Con la edad, la magia se cura. Desterrados del paraíso de la infancia pero sin que todavía les haya alcanzado la vida, los adolescentes podrían parecer proscritos en un lugar donde el protagonista es un ratón animado que viste calzón rojo y guantes de cuatro dedos. Nada más lejos de la realidad. Con productos a medida entre la mojigatería y la sexualidad latente (no hay que olvidar que Hanna Montana ha terminado siendo Miley Cirus) y factorías cinematográficas de éxito como Piratas del Caribe o Star Wars, Disney tiene enganchado al público de entre 12 y 20 años. Educados en la inmediatez y obsesionados con la satisfacción de un eros que son incapaces de dominar, los adolescentes son el cliente perfecto: consumen estereotipos e imitan conductas. Mitómanos al extremo, pretende llenar sus vacíos con cosas que no hacen más que ampliar los huecos. Así, hasta el infinito, Disney les ofrece lo que juzgan que fueron, lo que inventan que son y lo que anhelan llegar a ser. Personalidades superfluas que suponen ser lo que adquieren cuando, en realidad, son poseídas por los objetos comprados. Dichosamente, la adolescencia pasa.
En teoría, un treintañero que establece paralelismos entre parques de atracciones y campos de concentración no pinta demasiado saludando al pato Donald. Ese era mi temor antes de llegar: ¿qué hacía alguien como yo en un lugar como aquel? Encima sin hijos. La respuesta, como casi siempre, la guardaba el genial personaje de Sorrentino encarnado por Toni Servillo. “¿Qué tenéis en contra de la nostalgia, eh? Es la única distracción posible para quien no cree en el futuro”. Mi generación vive de la nostalgia. Nos suponíamos los mejor preparados y nos imaginamos recogiendo los frutos de nuestros sacrificios. Pero pronto llegó la crisis, llevándose nuestros anhelos, las promesas que jamás se habrían de cumplir. Llegados a este punto, acostumbrados a vivir en un principio de incertidumbre donde el presente es interrogación y el futuro quimera, solo nos ha quedado el pasado, la añoranza de una infancia feliz y perdida. Nos enorgullecemos, falsamente y por comparación, de haber sido educados de manera diferente, de tener iconos distintos, de tener unos recuerdos propios. Esta nostalgia, este edén perdido de mi generación, lo ha tomado Disney para envolvernos en su teatro y, como no, hacernos gastar. Rememorar las aventuras de Pinocho, aprender a volar con Dumbo o perdernos en el laberinto de Alicia en el país de las maravillas nos supone reconstruir la eternidad perdida. Si nuestra imaginación carece de recursos para imbuirse entre los decorados de una película, si nuestra racionalidad no compite en testosterona por ser quien mejor soporta las sacudidas de una centrifugadora humana, Disney nos ataca desgarrando nuestras emociones, arañándonos con el recurso infalible de la memoria. Pero ni siquiera Disney puede devolverte el ayer.
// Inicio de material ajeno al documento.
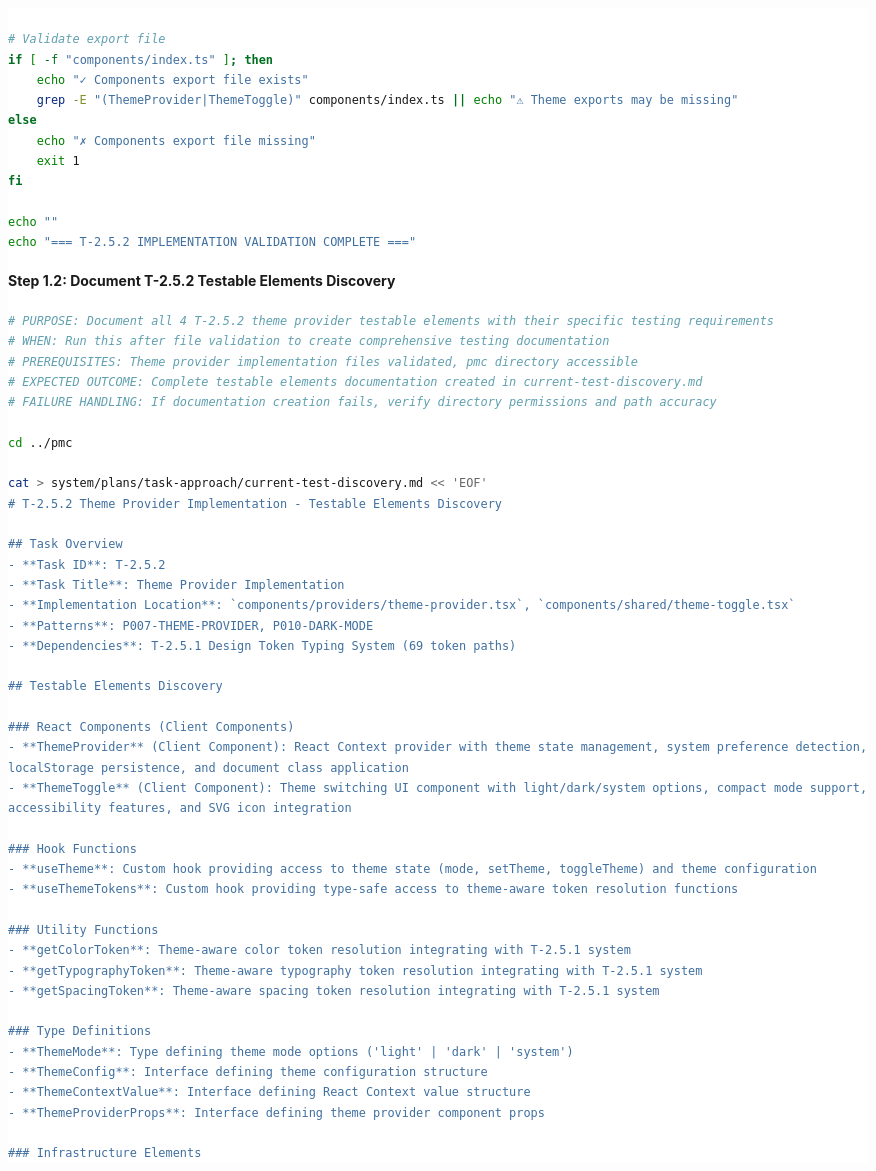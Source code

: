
 ```bash

# Validate export file
if [ -f "components/index.ts" ]; then
    echo "✓ Components export file exists"
    grep -E "(ThemeProvider|ThemeToggle)" components/index.ts || echo "⚠ Theme exports may be missing"
else
    echo "✗ Components export file missing"
    exit 1
fi

echo ""
echo "=== T-2.5.2 IMPLEMENTATION VALIDATION COMPLETE ==="
```

#### Step 1.2: Document T-2.5.2 Testable Elements Discovery
```bash
# PURPOSE: Document all 4 T-2.5.2 theme provider testable elements with their specific testing requirements
# WHEN: Run this after file validation to create comprehensive testing documentation
# PREREQUISITES: Theme provider implementation files validated, pmc directory accessible
# EXPECTED OUTCOME: Complete testable elements documentation created in current-test-discovery.md
# FAILURE HANDLING: If documentation creation fails, verify directory permissions and path accuracy

cd ../pmc

cat > system/plans/task-approach/current-test-discovery.md << 'EOF'
# T-2.5.2 Theme Provider Implementation - Testable Elements Discovery

## Task Overview
- **Task ID**: T-2.5.2
- **Task Title**: Theme Provider Implementation  
- **Implementation Location**: `components/providers/theme-provider.tsx`, `components/shared/theme-toggle.tsx`
- **Patterns**: P007-THEME-PROVIDER, P010-DARK-MODE
- **Dependencies**: T-2.5.1 Design Token Typing System (69 token paths)

## Testable Elements Discovery

### React Components (Client Components)
- **ThemeProvider** (Client Component): React Context provider with theme state management, system preference detection, localStorage persistence, and document class application
- **ThemeToggle** (Client Component): Theme switching UI component with light/dark/system options, compact mode support, accessibility features, and SVG icon integration

### Hook Functions
- **useTheme**: Custom hook providing access to theme state (mode, setTheme, toggleTheme) and theme configuration
- **useThemeTokens**: Custom hook providing type-safe access to theme-aware token resolution functions

### Utility Functions
- **getColorToken**: Theme-aware color token resolution integrating with T-2.5.1 system
- **getTypographyToken**: Theme-aware typography token resolution integrating with T-2.5.1 system  
- **getSpacingToken**: Theme-aware spacing token resolution integrating with T-2.5.1 system

### Type Definitions
- **ThemeMode**: Type defining theme mode options ('light' | 'dark' | 'system')
- **ThemeConfig**: Interface defining theme configuration structure
- **ThemeContextValue**: Interface defining React Context value structure
- **ThemeProviderProps**: Interface defining theme provider component props

### Infrastructure Elements
```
Hay cosas que, posiblemente, sea mejor no racionalizar. Disneyland París es una de ellas. Si lo haces, puedes acabar haciendo comparaciones siniestras, analizando sistemas económicos o desvelando sus trucos. La culpa no es Disney, es una multinacional norteamericana, su finalidad es ganar dinero y convertir en hegemónicas sus estructuras ideológicas para tener más poder. El problema es mío. A veces es mejor gozar sin preguntarse por qué.